## Task item
Copy out all of the data exactly as it appears.

## Records to process

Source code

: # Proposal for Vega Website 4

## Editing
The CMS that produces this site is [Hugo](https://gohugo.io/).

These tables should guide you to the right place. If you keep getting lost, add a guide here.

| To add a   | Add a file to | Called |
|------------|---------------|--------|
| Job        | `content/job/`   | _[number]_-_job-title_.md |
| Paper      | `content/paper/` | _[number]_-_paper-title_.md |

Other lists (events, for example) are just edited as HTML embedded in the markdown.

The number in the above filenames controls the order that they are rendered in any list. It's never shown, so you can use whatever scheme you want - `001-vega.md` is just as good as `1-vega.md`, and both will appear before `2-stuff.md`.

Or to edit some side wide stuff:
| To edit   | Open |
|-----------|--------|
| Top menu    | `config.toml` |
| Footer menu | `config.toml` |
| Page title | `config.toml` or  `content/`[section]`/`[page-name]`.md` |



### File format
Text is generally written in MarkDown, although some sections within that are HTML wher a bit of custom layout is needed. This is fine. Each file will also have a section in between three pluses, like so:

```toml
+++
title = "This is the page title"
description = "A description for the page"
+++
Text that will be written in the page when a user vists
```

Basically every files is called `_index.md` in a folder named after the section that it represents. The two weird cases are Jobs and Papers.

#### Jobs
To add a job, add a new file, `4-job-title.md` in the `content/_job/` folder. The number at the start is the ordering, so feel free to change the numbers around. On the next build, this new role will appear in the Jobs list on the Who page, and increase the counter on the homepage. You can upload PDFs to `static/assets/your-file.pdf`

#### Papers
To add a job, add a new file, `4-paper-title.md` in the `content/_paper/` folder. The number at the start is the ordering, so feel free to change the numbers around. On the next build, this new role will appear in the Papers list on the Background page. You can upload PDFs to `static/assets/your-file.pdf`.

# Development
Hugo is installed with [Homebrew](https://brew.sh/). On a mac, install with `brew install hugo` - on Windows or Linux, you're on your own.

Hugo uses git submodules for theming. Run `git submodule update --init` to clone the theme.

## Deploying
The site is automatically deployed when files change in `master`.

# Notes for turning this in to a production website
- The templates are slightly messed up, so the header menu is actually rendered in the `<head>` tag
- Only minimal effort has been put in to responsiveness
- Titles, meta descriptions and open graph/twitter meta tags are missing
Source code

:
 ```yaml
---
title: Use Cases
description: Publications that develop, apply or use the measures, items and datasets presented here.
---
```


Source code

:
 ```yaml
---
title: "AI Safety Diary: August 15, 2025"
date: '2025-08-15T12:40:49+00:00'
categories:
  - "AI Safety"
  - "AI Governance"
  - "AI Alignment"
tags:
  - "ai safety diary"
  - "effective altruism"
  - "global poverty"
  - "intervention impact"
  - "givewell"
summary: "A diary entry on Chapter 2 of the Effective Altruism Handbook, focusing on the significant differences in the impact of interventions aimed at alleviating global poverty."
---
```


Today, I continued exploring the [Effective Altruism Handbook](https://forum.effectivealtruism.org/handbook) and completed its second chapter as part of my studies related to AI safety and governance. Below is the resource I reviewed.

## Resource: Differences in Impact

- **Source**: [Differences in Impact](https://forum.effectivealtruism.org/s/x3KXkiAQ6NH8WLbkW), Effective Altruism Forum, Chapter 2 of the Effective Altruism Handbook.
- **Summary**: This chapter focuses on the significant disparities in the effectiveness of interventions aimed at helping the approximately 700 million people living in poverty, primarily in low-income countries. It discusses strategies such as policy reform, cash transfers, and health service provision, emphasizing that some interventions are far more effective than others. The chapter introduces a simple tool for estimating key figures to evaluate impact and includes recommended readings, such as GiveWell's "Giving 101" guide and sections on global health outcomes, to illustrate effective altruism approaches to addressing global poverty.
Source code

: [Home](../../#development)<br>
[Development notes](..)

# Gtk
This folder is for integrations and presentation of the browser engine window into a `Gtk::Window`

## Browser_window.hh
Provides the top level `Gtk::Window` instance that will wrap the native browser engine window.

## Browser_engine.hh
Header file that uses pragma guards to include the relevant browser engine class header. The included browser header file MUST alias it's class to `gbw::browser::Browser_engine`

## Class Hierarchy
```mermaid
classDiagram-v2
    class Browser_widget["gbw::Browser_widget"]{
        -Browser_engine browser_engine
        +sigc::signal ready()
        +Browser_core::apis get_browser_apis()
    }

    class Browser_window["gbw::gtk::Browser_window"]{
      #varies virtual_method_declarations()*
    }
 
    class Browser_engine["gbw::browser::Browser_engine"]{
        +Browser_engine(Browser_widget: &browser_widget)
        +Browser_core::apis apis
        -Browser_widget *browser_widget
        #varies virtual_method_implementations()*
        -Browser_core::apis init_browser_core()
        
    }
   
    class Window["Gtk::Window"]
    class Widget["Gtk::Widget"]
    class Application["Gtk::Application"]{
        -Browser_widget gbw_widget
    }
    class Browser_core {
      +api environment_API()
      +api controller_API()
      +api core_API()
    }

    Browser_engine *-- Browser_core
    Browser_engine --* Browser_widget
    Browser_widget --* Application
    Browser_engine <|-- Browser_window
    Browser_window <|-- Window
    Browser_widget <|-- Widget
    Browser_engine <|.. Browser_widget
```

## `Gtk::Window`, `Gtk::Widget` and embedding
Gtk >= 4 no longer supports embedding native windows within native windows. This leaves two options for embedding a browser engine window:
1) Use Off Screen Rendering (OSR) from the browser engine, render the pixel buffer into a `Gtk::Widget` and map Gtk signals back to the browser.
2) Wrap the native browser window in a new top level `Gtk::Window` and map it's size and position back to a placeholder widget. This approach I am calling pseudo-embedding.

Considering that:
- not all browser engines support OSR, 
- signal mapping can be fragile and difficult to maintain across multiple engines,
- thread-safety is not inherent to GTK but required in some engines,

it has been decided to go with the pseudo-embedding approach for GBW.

## Task response
Source code

: # Proposal for Vega Website 4

## Editing
The CMS that produces this site is [Hugo](https://gohugo.io/).

These tables should guide you to the right place. If you keep getting lost, add a guide here.

| To add a   | Add a file to | Called |
|------------|---------------|--------|
| Job        | `content/job/`   | _[number]_-_job-title_.md |
| Paper      | `content/paper/` | _[number]_-_paper-title_.md |

Other lists (events, for example) are just edited as HTML embedded in the markdown.

The number in the above filenames controls the order that they are rendered in any list. It's never shown, so you can use whatever scheme you want - `001-vega.md` is just as good as `1-vega.md`, and both will appear before `2-stuff.md`.

Or to edit some side wide stuff:
| To edit   | Open |
|-----------|--------|
| Top menu    | `config.toml` |
| Footer menu | `config.toml` |
| Page title | `config.toml` or  `content/`[section]`/`[page-name]`.md` |



### File format
Text is generally written in MarkDown, although some sections within that are HTML wher a bit of custom layout is needed. This is fine. Each file will also have a section in between three pluses, like so:

```toml
+++
title = "This is the page title"
description = "A description for the page"
+++
Text that will be written in the page when a user vists
```

Basically every files is called `_index.md` in a folder named after the section that it represents. The two weird cases are Jobs and Papers.

#### Jobs
To add a job, add a new file, `4-job-title.md` in the `content/_job/` folder. The number at the start is the ordering, so feel free to change the numbers around. On the next build, this new role will appear in the Jobs list on the Who page, and increase the counter on the homepage. You can upload PDFs to `static/assets/your-file.pdf`

#### Papers
To add a job, add a new file, `4-paper-title.md` in the `content/_paper/` folder. The number at the start is the ordering, so feel free to change the numbers around. On the next build, this new role will appear in the Papers list on the Background page. You can upload PDFs to `static/assets/your-file.pdf`.

# Development
Hugo is installed with [Homebrew](https://brew.sh/). On a mac, install with `brew install hugo` - on Windows or Linux, you're on your own.

Hugo uses git submodules for theming. Run `git submodule update --init` to clone the theme.

## Deploying
The site is automatically deployed when files change in `master`.

# Notes for turning this in to a production website
- The templates are slightly messed up, so the header menu is actually rendered in the `<head>` tag
- Only minimal effort has been put in to responsiveness
- Titles, meta descriptions and open graph/twitter meta tags are missing
Source code

:
 ```yaml
---
title: Use Cases
description: Publications that develop, apply or use the measures, items and datasets presented here.
---
```


Source code

:
 ```yaml
---
title: "AI Safety Diary: August 15, 2025"
date: '2025-08-15T12:40:49+00:00'
categories:
  - "AI Safety"
  - "AI Governance"
  - "AI Alignment"
tags:
  - "ai safety diary"
  - "effective altruism"
  - "global poverty"
  - "intervention impact"
  - "givewell"
summary: "A diary entry on Chapter 2 of the Effective Altruism Handbook, focusing on the significant differences in the impact of interventions aimed at alleviating global poverty."
---
```


Today, I continued exploring the [Effective Altruism Handbook](https://forum.effectivealtruism.org/handbook) and completed its second chapter as part of my studies related to AI safety and governance. Below is the resource I reviewed.

## Resource: Differences in Impact

- **Source**: [Differences in Impact](https://forum.effectivealtruism.org/s/x3KXkiAQ6NH8WLbkW), Effective Altruism Forum, Chapter 2 of the Effective Altruism Handbook.
- **Summary**: This chapter focuses on the significant disparities in the effectiveness of interventions aimed at helping the approximately 700 million people living in poverty, primarily in low-income countries. It discusses strategies such as policy reform, cash transfers, and health service provision, emphasizing that some interventions are far more effective than others. The chapter introduces a simple tool for estimating key figures to evaluate impact and includes recommended readings, such as GiveWell's "Giving 101" guide and sections on global health outcomes, to illustrate effective altruism approaches to addressing global poverty.
Source code

: [Home](../../#development)<br>
[Development notes](..)

# Gtk
This folder is for integrations and presentation of the browser engine window into a `Gtk::Window`

## Browser_window.hh
Provides the top level `Gtk::Window` instance that will wrap the native browser engine window.

## Browser_engine.hh
Header file that uses pragma guards to include the relevant browser engine class header. The included browser header file MUST alias it's class to `gbw::browser::Browser_engine`

## Class Hierarchy
```mermaid
classDiagram-v2
    class Browser_widget["gbw::Browser_widget"]{
        -Browser_engine browser_engine
        +sigc::signal ready()
        +Browser_core::apis get_browser_apis()
    }

    class Browser_window["gbw::gtk::Browser_window"]{
      #varies virtual_method_declarations()*
    }
 
    class Browser_engine["gbw::browser::Browser_engine"]{
        +Browser_engine(Browser_widget: &browser_widget)
        +Browser_core::apis apis
        -Browser_widget *browser_widget
        #varies virtual_method_implementations()*
        -Browser_core::apis init_browser_core()
        
    }
   
    class Window["Gtk::Window"]
    class Widget["Gtk::Widget"]
    class Application["Gtk::Application"]{
        -Browser_widget gbw_widget
    }
    class Browser_core {
      +api environment_API()
      +api controller_API()
      +api core_API()
    }

    Browser_engine *-- Browser_core
    Browser_engine --* Browser_widget
    Browser_widget --* Application
    Browser_engine <|-- Browser_window
    Browser_window <|-- Window
    Browser_widget <|-- Widget
    Browser_engine <|.. Browser_widget
```

## `Gtk::Window`, `Gtk::Widget` and embedding
Gtk >= 4 no longer supports embedding native windows within native windows. This leaves two options for embedding a browser engine window:
1) Use Off Screen Rendering (OSR) from the browser engine, render the pixel buffer into a `Gtk::Widget` and map Gtk signals back to the browser.
2) Wrap the native browser window in a new top level `Gtk::Window` and map it's size and position back to a placeholder widget. This approach I am calling pseudo-embedding.

Considering that:
- not all browser engines support OSR, 
- signal mapping can be fragile and difficult to maintain across multiple engines,
- thread-safety is not inherent to GTK but required in some engines,

it has been decided to go with the pseudo-embedding approach for GBW.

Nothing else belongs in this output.